— TASK DIRECTIONS —
Take the data below and copy exactly the lines starting at the one with "Docker 属于 Linux" and finishing at the one with "- [Window](https://docs.docker.com/docker-for-windows/install/)", both included.

Start of RECORDS

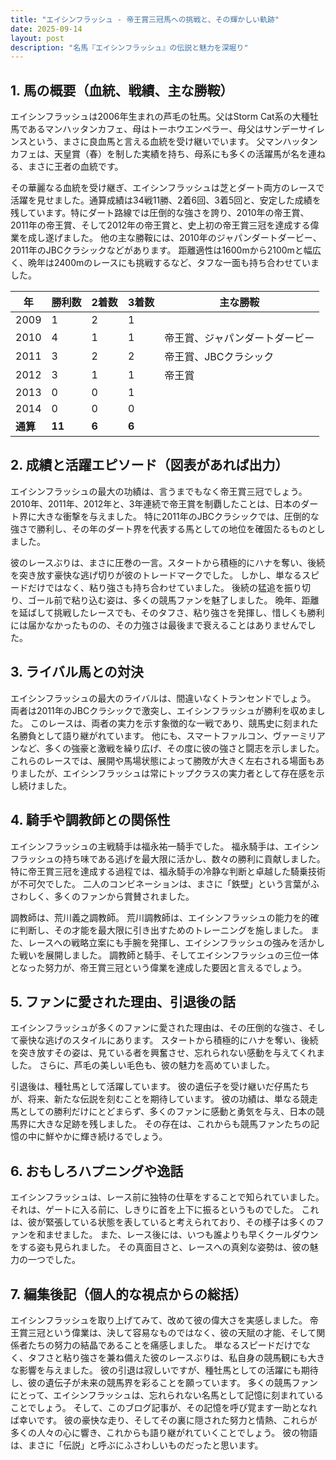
 ```yaml
---
title: "エイシンフラッシュ - 帝王賞三冠馬への挑戦と、その輝かしい軌跡"
date: 2025-09-14
layout: post
description: "名馬『エイシンフラッシュ』の伝説と魅力を深堀り"
---
```


## 1. 馬の概要（血統、戦績、主な勝鞍）

エイシンフラッシュは2006年生まれの芦毛の牡馬。父はStorm Cat系の大種牡馬であるマンハッタンカフェ、母はトーホウエンペラー、母父はサンデーサイレンスという、まさに良血馬と言える血統を受け継いでいます。  父マンハッタンカフェは、天皇賞（春）を制した実績を持ち、母系にも多くの活躍馬が名を連ねる、まさに王者の血統です。

その華麗なる血統を受け継ぎ、エイシンフラッシュは芝とダート両方のレースで活躍を見せました。通算成績は34戦11勝、2着6回、3着5回と、安定した成績を残しています。特にダート路線では圧倒的な強さを誇り、2010年の帝王賞、2011年の帝王賞、そして2012年の帝王賞と、史上初の帝王賞三冠を達成する偉業を成し遂げました。  他の主な勝鞍には、2010年のジャパンダートダービー、2011年のJBCクラシックなどがあります。  距離適性は1600mから2100mと幅広く、晩年は2400mのレースにも挑戦するなど、タフな一面も持ち合わせていました。

| 年 | 勝利数 | 2着数 | 3着数 | 主な勝鞍 |
|---|---|---|---|---|
| 2009 | 1 | 2 | 1 |  |
| 2010 | 4 | 1 | 1 | 帝王賞、ジャパンダートダービー |
| 2011 | 3 | 2 | 2 | 帝王賞、JBCクラシック |
| 2012 | 3 | 1 | 1 | 帝王賞 |
| 2013 | 0 | 0 | 1 |  |
| 2014 | 0 | 0 | 0 |  |
| **通算** | **11** | **6** | **6** |  |


## 2. 成績と活躍エピソード（図表があれば出力）

エイシンフラッシュの最大の功績は、言うまでもなく帝王賞三冠でしょう。  2010年、2011年、2012年と、3年連続で帝王賞を制覇したことは、日本のダート界に大きな衝撃を与えました。  特に2011年のJBCクラシックでは、圧倒的な強さで勝利し、その年のダート界を代表する馬としての地位を確固たるものとしました。

彼のレースぶりは、まさに圧巻の一言。スタートから積極的にハナを奪い、後続を突き放す豪快な逃げ切りが彼のトレードマークでした。  しかし、単なるスピードだけではなく、粘り強さも持ち合わせていました。  後続の猛追を振り切り、ゴール前で粘り込む姿は、多くの競馬ファンを魅了しました。  晩年、距離を延ばして挑戦したレースでも、そのタフさ、粘り強さを発揮し、惜しくも勝利には届かなかったものの、その力強さは最後まで衰えることはありませんでした。


## 3. ライバル馬との対決

エイシンフラッシュの最大のライバルは、間違いなくトランセンドでしょう。  両者は2011年のJBCクラシックで激突し、エイシンフラッシュが勝利を収めました。  このレースは、両者の実力を示す象徴的な一戦であり、競馬史に刻まれた名勝負として語り継がれています。  他にも、スマートファルコン、ヴァーミリアンなど、多くの強豪と激戦を繰り広げ、その度に彼の強さと闘志を示しました。これらのレースでは、展開や馬場状態によって勝敗が大きく左右される場面もありましたが、エイシンフラッシュは常にトップクラスの実力者として存在感を示し続けました。


## 4. 騎手や調教師との関係性

エイシンフラッシュの主戦騎手は福永祐一騎手でした。  福永騎手は、エイシンフラッシュの持ち味である逃げを最大限に活かし、数々の勝利に貢献しました。  特に帝王賞三冠を達成する過程では、福永騎手の冷静な判断と卓越した騎乗技術が不可欠でした。  二人のコンビネーションは、まさに「鉄壁」という言葉がふさわしく、多くのファンから賞賛されました。

調教師は、荒川義之調教師。  荒川調教師は、エイシンフラッシュの能力を的確に判断し、その才能を最大限に引き出すためのトレーニングを施しました。  また、レースへの戦略立案にも手腕を発揮し、エイシンフラッシュの強みを活かした戦いを展開しました。  調教師と騎手、そしてエイシンフラッシュの三位一体となった努力が、帝王賞三冠という偉業を達成した要因と言えるでしょう。


## 5. ファンに愛された理由、引退後の話

エイシンフラッシュが多くのファンに愛された理由は、その圧倒的な強さ、そして豪快な逃げのスタイルにあります。  スタートから積極的にハナを奪い、後続を突き放すその姿は、見ている者を興奮させ、忘れられない感動を与えてくれました。  さらに、芦毛の美しい毛色も、彼の魅力を高めていました。

引退後は、種牡馬として活躍しています。  彼の遺伝子を受け継いだ仔馬たちが、将来、新たな伝説を刻むことを期待しています。  彼の功績は、単なる競走馬としての勝利だけにとどまらず、多くのファンに感動と勇気を与え、日本の競馬界に大きな足跡を残しました。  その存在は、これからも競馬ファンたちの記憶の中に鮮やかに輝き続けるでしょう。


## 6. おもしろハプニングや逸話

エイシンフラッシュは、レース前に独特の仕草をすることで知られていました。  それは、ゲートに入る前に、しきりに首を上下に振るというものでした。  これは、彼が緊張している状態を表していると考えられており、その様子は多くのファンを和ませました。  また、レース後には、いつも誰よりも早くクールダウンをする姿も見られました。  その真面目さと、レースへの真剣な姿勢は、彼の魅力の一つでした。


## 7. 編集後記（個人的な視点からの総括）

エイシンフラッシュを取り上げてみて、改めて彼の偉大さを実感しました。  帝王賞三冠という偉業は、決して容易なものではなく、彼の天賦の才能、そして関係者たちの努力の結晶であることを痛感しました。  単なるスピードだけでなく、タフさと粘り強さを兼ね備えた彼のレースぶりは、私自身の競馬観にも大きな影響を与えました。  彼の引退は寂しいですが、種牡馬としての活躍にも期待し、彼の遺伝子が未来の競馬界を彩ることを願っています。  多くの競馬ファンにとって、エイシンフラッシュは、忘れられない名馬として記憶に刻まれていることでしょう。  そして、このブログ記事が、その記憶を呼び覚ます一助となれば幸いです。  彼の豪快な走り、そしてその裏に隠された努力と情熱、これらが多くの人々の心に響き、これからも語り継がれていくことでしょう。  彼の物語は、まさに「伝説」と呼ぶにふさわしいものだったと思います。
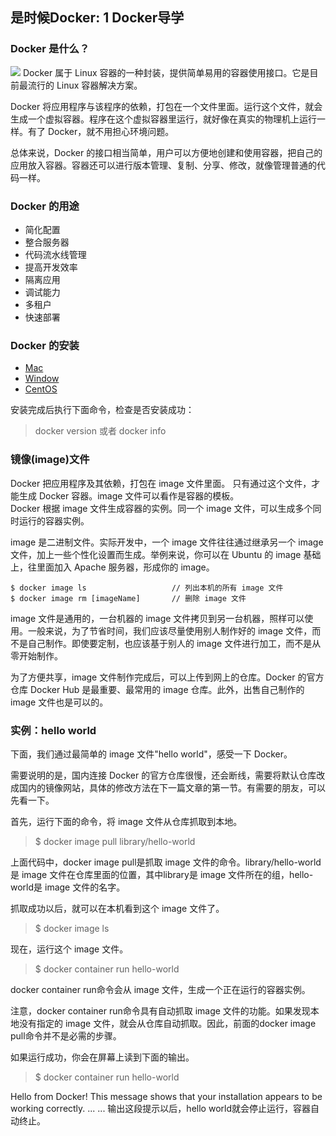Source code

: ## 是时候Docker: 1 Docker导学
### Docker 是什么？
![](https://user-gold-cdn.xitu.io/2019/9/25/16d6403eba9d61e0?w=1846&h=1062&f=png&s=953293)
Docker 属于 Linux 容器的一种封装，提供简单易用的容器使用接口。它是目前最流行的 Linux 容器解决方案。

Docker 将应用程序与该程序的依赖，打包在一个文件里面。运行这个文件，就会生成一个虚拟容器。程序在这个虚拟容器里运行，就好像在真实的物理机上运行一样。有了 Docker，就不用担心环境问题。

总体来说，Docker 的接口相当简单，用户可以方便地创建和使用容器，把自己的应用放入容器。容器还可以进行版本管理、复制、分享、修改，就像管理普通的代码一样。

### Docker 的用途
- 简化配置
- 整合服务器
- 代码流水线管理
- 提高开发效率
- 隔离应用
- 调试能力
- 多租户
- 快速部署

### Docker 的安装
- [Mac](https://docs.docker.com/docker-for-mac/install/)
- [Window](https://docs.docker.com/docker-for-windows/install/)
- [CentOS](https://docs.docker.com/install/linux/docker-ce/centos/)

安装完成后执行下面命令，检查是否安装成功：
> docker version 或者 docker info

### 镜像(image)文件
Docker 把应用程序及其依赖，打包在 image 文件里面。
只有通过这个文件，才能生成 Docker 容器。image 文件可以看作是容器的模板。<br />
Docker 根据 image 文件生成容器的实例。同一个 image 文件，可以生成多个同时运行的容器实例。

image 是二进制文件。实际开发中，一个 image 文件往往通过继承另一个 image 文件，加上一些个性化设置而生成。举例来说，你可以在 Ubuntu 的 image 基础上，往里面加入 Apache 服务器，形成你的 image。
```shell
$ docker image ls                   // 列出本机的所有 image 文件
$ docker image rm [imageName]       // 删除 image 文件
``` 
image 文件是通用的，一台机器的 image 文件拷贝到另一台机器，照样可以使用。一般来说，为了节省时间，我们应该尽量使用别人制作好的 image 文件，而不是自己制作。即使要定制，也应该基于别人的 image 文件进行加工，而不是从零开始制作。

为了方便共享，image 文件制作完成后，可以上传到网上的仓库。Docker 的官方仓库 Docker Hub 是最重要、最常用的 image 仓库。此外，出售自己制作的 image 文件也是可以的。
 
### 实例：hello world
下面，我们通过最简单的 image 文件"hello world"，感受一下 Docker。
 
需要说明的是，国内连接 Docker 的官方仓库很慢，还会断线，需要将默认仓库改成国内的镜像网站，具体的修改方法在下一篇文章的第一节。有需要的朋友，可以先看一下。
 
首先，运行下面的命令，将 image 文件从仓库抓取到本地。
 > $ docker image pull library/hello-world

上面代码中，docker image pull是抓取 image 文件的命令。library/hello-world是 image 文件在仓库里面的位置，其中library是 image 文件所在的组，hello-world是 image 文件的名字。
 


抓取成功以后，就可以在本机看到这个 image 文件了。
 
 
> $ docker image ls

现在，运行这个 image 文件。
> $ docker container run hello-world

docker container run命令会从 image 文件，生成一个正在运行的容器实例。
 
注意，docker container run命令具有自动抓取 image 文件的功能。如果发现本地没有指定的 image 文件，就会从仓库自动抓取。因此，前面的docker image pull命令并不是必需的步骤。
 
如果运行成功，你会在屏幕上读到下面的输出。
 
> $ docker container run hello-world
 
Hello from Docker!
This message shows that your installation appears to be working correctly.
... ...
输出这段提示以后，hello world就会停止运行，容器自动终止。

End of RECORDS

— SOLUTION TO THIS TASK —
Docker 属于 Linux 容器的一种封装，提供简单易用的容器使用接口。它是目前最流行的 Linux 容器解决方案。

Docker 将应用程序与该程序的依赖，打包在一个文件里面。运行这个文件，就会生成一个虚拟容器。程序在这个虚拟容器里运行，就好像在真实的物理机上运行一样。有了 Docker，就不用担心环境问题。

总体来说，Docker 的接口相当简单，用户可以方便地创建和使用容器，把自己的应用放入容器。容器还可以进行版本管理、复制、分享、修改，就像管理普通的代码一样。

### Docker 的用途
- 简化配置
- 整合服务器
- 代码流水线管理
- 提高开发效率
- 隔离应用
- 调试能力
- 多租户
- 快速部署

### Docker 的安装
- [Mac](https://docs.docker.com/docker-for-mac/install/)
- [Window](https://docs.docker.com/docker-for-windows/install/)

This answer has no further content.